- **DIRECTIONS**
The response must consist of the lines below from the one with "checker, now in" through the one with "value is set", exactly as they appear and with both ends kept.

(Saved entries)
--------

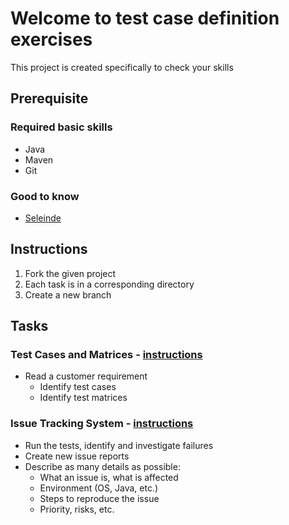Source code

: # Welcome to test case definition exercises
This project is created specifically to check your skills

## Prerequisite
### Required basic skills
- Java
- Maven
- Git

### Good to know
- [Seleinde](https://selenide.org/quick-start.html)

## Instructions
1. Fork the given project
2. Each task is in a corresponding directory
3. Create a new branch

## Tasks
### Test Cases and Matrices - [instructions](test-cases-and-matrices/README.md)
- Read a customer requirement
  - Identify test cases
  - Identify test matrices

### Issue Tracking System - [instructions](issue-tracking-system/README.md)
  - Run the tests, identify and investigate failures
  - Create new issue reports
  - Describe as many details as possible:
      - What an issue is, what is affected
      - Environment (OS, Java, etc.)
      - Steps to reproduce the issue
      - Priority, risks, etc.
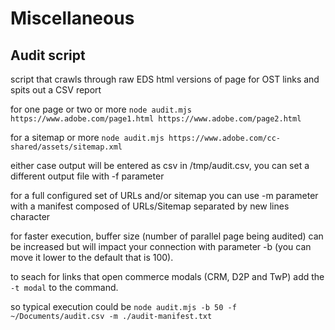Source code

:# Miscellaneous

## Audit script

script that crawls through raw EDS html versions of page for OST links and spits out a CSV report
 
 for one page or two or more 
 `node audit.mjs https://www.adobe.com/page1.html https://www.adobe.com/page2.html`
 
 for a sitemap or more
 `node audit.mjs https://www.adobe.com/cc-shared/assets/sitemap.xml`
 
 either case output will be entered as csv in /tmp/audit.csv, you can set a different output file with -f parameter

 for a full configured set of URLs and/or sitemap you can use -m parameter with a manifest composed of URLs/Sitemap separated by new lines character
 
 for faster execution, buffer size (number of parallel page being audited) can be increased but will impact your connection with parameter -b (you can move it lower to the default that is 100).

 to seach for links that open commerce modals (CRM, D2P and TwP) add the `-t modal` to the command.
 
 so typical execution could be 
 `node audit.mjs -b 50 -f ~/Documents/audit.csv -m ./audit-manifest.txt`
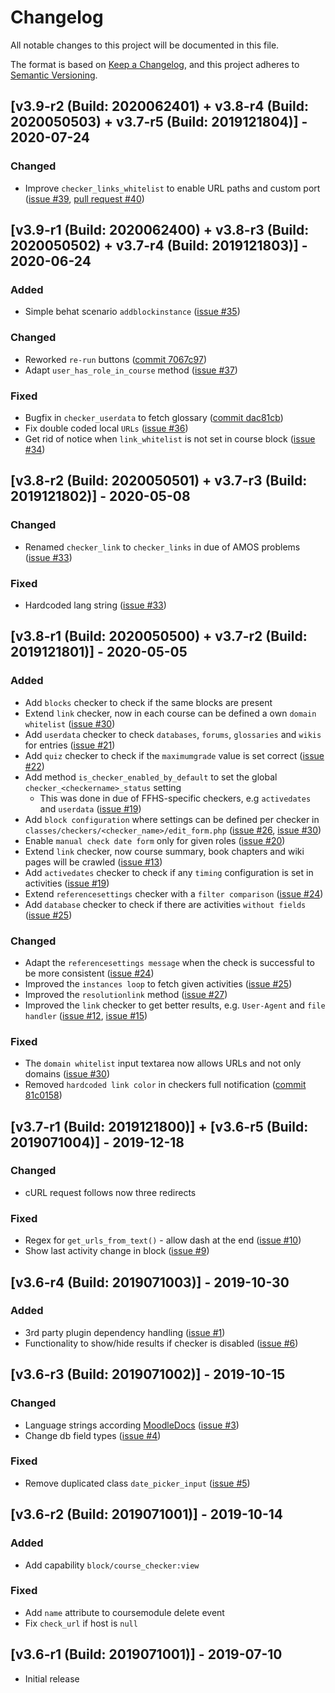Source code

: # Changelog
All notable changes to this project will be documented in this file.

The format is based on [Keep a Changelog](https://keepachangelog.com/en/1.0.0/),
and this project adheres to [Semantic Versioning](https://semver.org/spec/v2.0.0.html).

## [v3.9-r2 (Build: 2020062401) + v3.8-r4 (Build: 2020050503) + v3.7-r5 (Build: 2019121804)] - 2020-07-24
### Changed
- Improve `checker_links_whitelist` to enable URL paths and custom port ([issue #39](https://github.com/ffhs/moodle-block_course_checker/issues/39), [pull request #40](https://github.com/ffhs/moodle-block_course_checker/pull/40))

## [v3.9-r1 (Build: 2020062400) + v3.8-r3 (Build: 2020050502) + v3.7-r4 (Build: 2019121803)] - 2020-06-24
### Added
- Simple behat scenario `addblockinstance` ([issue #35](https://github.com/ffhs/moodle-block_course_checker/issues/35))

### Changed
- Reworked `re-run` buttons ([commit 7067c97](https://github.com/ffhs/moodle-block_course_checker/commit/7067c979387d3d957568ed4afe3f40dc7099f8cf))
- Adapt `user_has_role_in_course` method ([issue #37](https://github.com/ffhs/moodle-block_course_checker/issues/37))

### Fixed
- Bugfix in `checker_userdata` to fetch glossary ([commit dac81cb](https://github.com/ffhs/moodle-block_course_checker/commit/dac81cb3bbaa680698c57536ec3d89db2a87ce91))
- Fix double coded local `URLs` ([issue #36](https://github.com/ffhs/moodle-block_course_checker/issues/36))
- Get rid of notice when `link_whitelist` is not set in course block ([issue #34](https://github.com/ffhs/moodle-block_course_checker/issues/34))

## [v3.8-r2 (Build: 2020050501) + v3.7-r3 (Build: 2019121802)] - 2020-05-08
### Changed
- Renamed `checker_link` to `checker_links` in due of AMOS problems ([issue #33](https://github.com/ffhs/moodle-block_course_checker/issues/33))

### Fixed
- Hardcoded lang string ([issue #33](https://github.com/ffhs/moodle-block_course_checker/issues/33))

## [v3.8-r1 (Build: 2020050500) + v3.7-r2 (Build: 2019121801)] - 2020-05-05
### Added
- Add `blocks` checker to check if the same blocks are present
- Extend `link` checker, now in each course can be defined a own `domain whitelist` ([issue #30](https://github.com/ffhs/moodle-block_course_checker/issues/30))
- Add `userdata` checker to check `databases`, `forums`, `glossaries` and `wikis` for entries ([issue #21](https://github.com/ffhs/moodle-block_course_checker/issues/21))
- Add `quiz` checker to check if the `maximumgrade` value is set correct ([issue #22](https://github.com/ffhs/moodle-block_course_checker/issues/22))
- Add method `is_checker_enabled_by_default` to set the global `checker_<checkername>_status` setting
  - This was done in due of FFHS-specific checkers, e.g `activedates` and `userdata` ([issue #19](https://github.com/ffhs/moodle-block_course_checker/issues/19))
- Add `block configuration` where settings can be defined per checker in `classes/checkers/<checker_name>/edit_form.php` ([issue #26](https://github.com/ffhs/moodle-block_course_checker/issues/26), [issue #30](https://github.com/ffhs/moodle-block_course_checker/issues/30))
- Enable `manual check date form` only for given roles ([issue #20](https://github.com/ffhs/moodle-block_course_checker/issues/20))
- Extend `link` checker, now course summary, book chapters and wiki pages will be crawled ([issue #13](https://github.com/ffhs/moodle-block_course_checker/issues/13))
- Add `activedates` checker to check if any `timing` configuration is set in activities ([issue #19](https://github.com/ffhs/moodle-block_course_checker/issues/19))
- Extend `referencesettings` checker with a `filter comparison` ([issue #24](https://github.com/ffhs/moodle-block_course_checker/issues/24))
- Add `database` checker to check if there are activities `without fields` ([issue #25](https://github.com/ffhs/moodle-block_course_checker/issues/25))

### Changed
- Adapt the `referencesettings message` when the check is successful to be more consistent ([issue #24](https://github.com/ffhs/moodle-block_course_checker/issues/24))
- Improved the `instances loop` to fetch given activities ([issue #25](https://github.com/ffhs/moodle-block_course_checker/issues/25))
- Improved the `resolutionlink` method ([issue #27](https://github.com/ffhs/moodle-block_course_checker/issues/25))
- Improved the `link` checker to get better results, e.g. `User-Agent` and `file handler` ([issue #12](https://github.com/ffhs/moodle-block_course_checker/issues/12), [issue #15](https://github.com/ffhs/moodle-block_course_checker/issues/15))

### Fixed
- The `domain whitelist` input textarea now allows URLs and not only domains ([issue #30](https://github.com/ffhs/moodle-block_course_checker/issues/30))
- Removed `hardcoded link color` in checkers full notification ([commit 81c0158](https://github.com/ffhs/moodle-block_course_checker/commit/81c015835972f8616406d2417d5b1aaa7aa759a3)) 

## [v3.7-r1 (Build: 2019121800)] + [v3.6-r5 (Build: 2019071004)] - 2019-12-18
### Changed
- cURL request follows now three redirects

### Fixed
- Regex for `get_urls_from_text()` - allow dash at the end ([issue #10](https://github.com/ffhs/moodle-block_course_checker/issues/10))
- Show last activity change in block ([issue #9](https://github.com/ffhs/moodle-block_course_checker/issues/9))

## [v3.6-r4 (Build: 2019071003)] - 2019-10-30
### Added
- 3rd party plugin dependency handling ([issue #1](https://github.com/ffhs/moodle-block_course_checker/issues/1))
- Functionality to show/hide results if checker is disabled ([issue #6](https://github.com/ffhs/moodle-block_course_checker/issues/6))

## [v3.6-r3 (Build: 2019071002)] - 2019-10-15
### Changed
- Language strings according [MoodleDocs](https://docs.moodle.org/dev/Plugin_contribution_checklist#Strings) ([issue #3](https://github.com/ffhs/moodle-block_course_checker/issues/3))
- Change db field types ([issue #4](https://github.com/ffhs/moodle-block_course_checker/issues/4))

### Fixed
- Remove duplicated class `date_picker_input` ([issue #5](https://github.com/ffhs/moodle-block_course_checker/issues/5))

## [v3.6-r2 (Build: 2019071001)] - 2019-10-14
### Added
- Add capability `block/course_checker:view`

### Fixed
- Add `name` attribute to coursemodule delete event
- Fix `check_url` if host is `null`

## [v3.6-r1 (Build: 2019071001)] - 2019-07-10
- Initial release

--------

- **YOUR RESPONSE**
- Extend `link` checker, now in each course can be defined a own `domain whitelist` ([issue #30](https://github.com/ffhs/moodle-block_course_checker/issues/30))
- Add `userdata` checker to check `databases`, `forums`, `glossaries` and `wikis` for entries ([issue #21](https://github.com/ffhs/moodle-block_course_checker/issues/21))
- Add `quiz` checker to check if the `maximumgrade` value is set correct ([issue #22](https://github.com/ffhs/moodle-block_course_checker/issues/22))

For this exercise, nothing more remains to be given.